A pesquisa desenvolvida e apresentada neste trabalho sugere a hipótese de uma Cidade Instantânea identificada no cotidiano em situações condicionadas por tecnologias de comunicação e informação, e especialmente a computação ubíqua[1], também conhecida como computação pervasiva ou computação ambiente. A comunicação individual móvel/portátil - telefones celulares - é uma das formas mais pervasivas de comunicação que já vivenciamos. Ela leva a computação literalmente para o bolso do indivíduo que a carrega consigo para qualquer lugar - espaço e tempo - podendo acessar ou manter um estado de comunicação/conexão permanente[2] entre indivíduos e coisas. Esta tecnologia móvel é um dos meios de percepção mais evidentes da Cidade Instantânea no cotidiano vivido sendo assimilado pela sociedade urbana numa velocidade e proporção nunca visto antes[3]. Nos últimos 8 anos, a assimilação e a democratização do acesso à esta tecnologia foi significativamente maior do que a do automóvel, por exemplo. Apensar do grande aumento de vendas de veículos com o aquecimento da economia brasileira, em 2012 o Brasil alcançou a proporção de 1 carro para cada 5 habitantes[4] ao passo que o número de linhas de telefones móveis habilitados já superou a população brasileira em 1,3 habilitações por habitante no mesmo ano. É notável e considerável a forte adoção do Brasil às novas tecnologias de comunicação. Segundo o Ministério das Comunicações, em 2012 o Brasil chegou a ter um computador para cada 2 habitantes alcançando 51% da população e colocando o país acima da média mundial que é 41%[5]. O acesso à internet de banda larga no país triplicou entre 2010 e 2012 impulsionado pelo Programa Nacional de Banda Larga quando os acessos passaram de 27 milhões para 70 milhões[6].

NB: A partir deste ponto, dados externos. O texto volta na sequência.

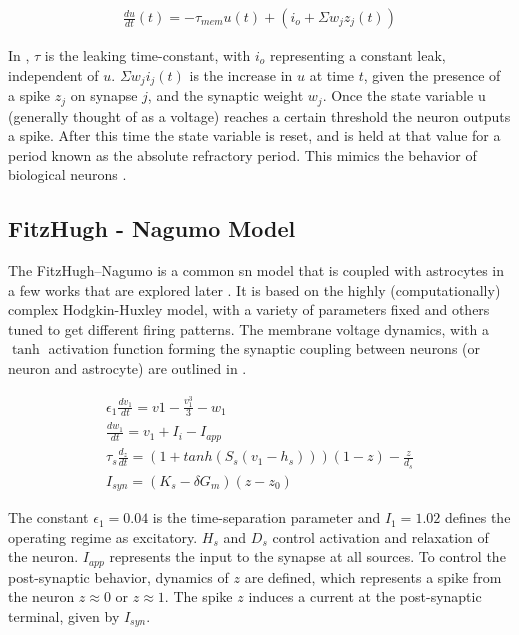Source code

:    \begin{align}
        \frac{du}{dt}(t) = -\tau_{mem}u(t)+(i_o + \Sigma w_jz_j(t)) \label{eq:lif}
    \end{align}
    
    In , $\tau$ is the leaking time-constant, with $i_o$
    representing a constant leak, independent of $u$. $\Sigma w_ji_j(t)$ is the
    increase in $u$ at time $t$, given the presence of a spike $z_j$ on synapse
    $j$, and the synaptic weight $w_j$. Once the state variable u (generally
    thought of as a voltage) reaches a certain threshold the neuron outputs a
    spike. After this time the state variable is reset, and is held at that
    value for a period known as the absolute refractory period. This mimics the
    behavior of biological neurons \parencite{ponulak_2011}.



    \subsection{FitzHugh - Nagumo Model}
    The FitzHugh–Nagumo is a common \gls{sn} model that is coupled with
    astrocytes in a few works that are explored later \parencite{postnov_2009,
      postnov_2007}. It is based on the highly (computationally) complex
    Hodgkin-Huxley model, with a variety of parameters fixed and others tuned to
    get different firing patterns. The membrane voltage dynamics, with a $\tanh$
    activation function forming the synaptic coupling between neurons (or neuron
    and astrocyte) are outlined in \parencite{postnov_2009}.

    \begin{align}
      \epsilon_1 \frac{dv_1}{dt} = v1 - \frac{v_1^3}{3} -
      w_1 \label{eq:fn_neuron}  \\
      \frac{dw_1}{dt} = v_1 + I_i - I_{app} \\
      \tau_s \frac{d_z}{dt} = (1 + tanh(S_s(v_1 - h_s)))(1 - z) - \frac{z}{d_s} \label{eq:fitz_nn}
      \\
      I_{syn} = (K_s - \delta G_m)(z - z_0)
    \end{align}

    The constant $\epsilon_1 = 0.04$ is the time-separation parameter and
    $I_1 = 1.02$ defines the operating regime as excitatory. $H_s$ and $D_s$
    control activation and relaxation of the neuron. $I_{app}$ represents the
    input to the synapse at all sources. To control the post-synaptic behavior,
    dynamics of $z$ are defined, which represents a spike from the neuron
    $z \approx 0$ or $z \approx 1$. The spike $z$ induces a current at the
    post-synaptic terminal, given by $I_{syn}$.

A computação ubíqua tem se intensificado e se tornado cada vez mais presente no cotidiano urbano por meio da Internet das Coisas[7]. Não apenas indivíduos estão intensamente conectados entre si mas também as coisas: objetos, veículos, produtos de consumo, alimentos, etc. Na internet das coisas, para cada indivíduo ou coisa há uma representação eletrônica num sistema computacional que relaciona e agencia indivíduos e coisas existentes em tempo real. Esta presença possibilitada pela representação eletrônica cria uma realidade ampliada onde situações, soluções, encontros, etc. podem emergir em instantes numa velocidade inapreensível pelo ser humano e possível pela computação. 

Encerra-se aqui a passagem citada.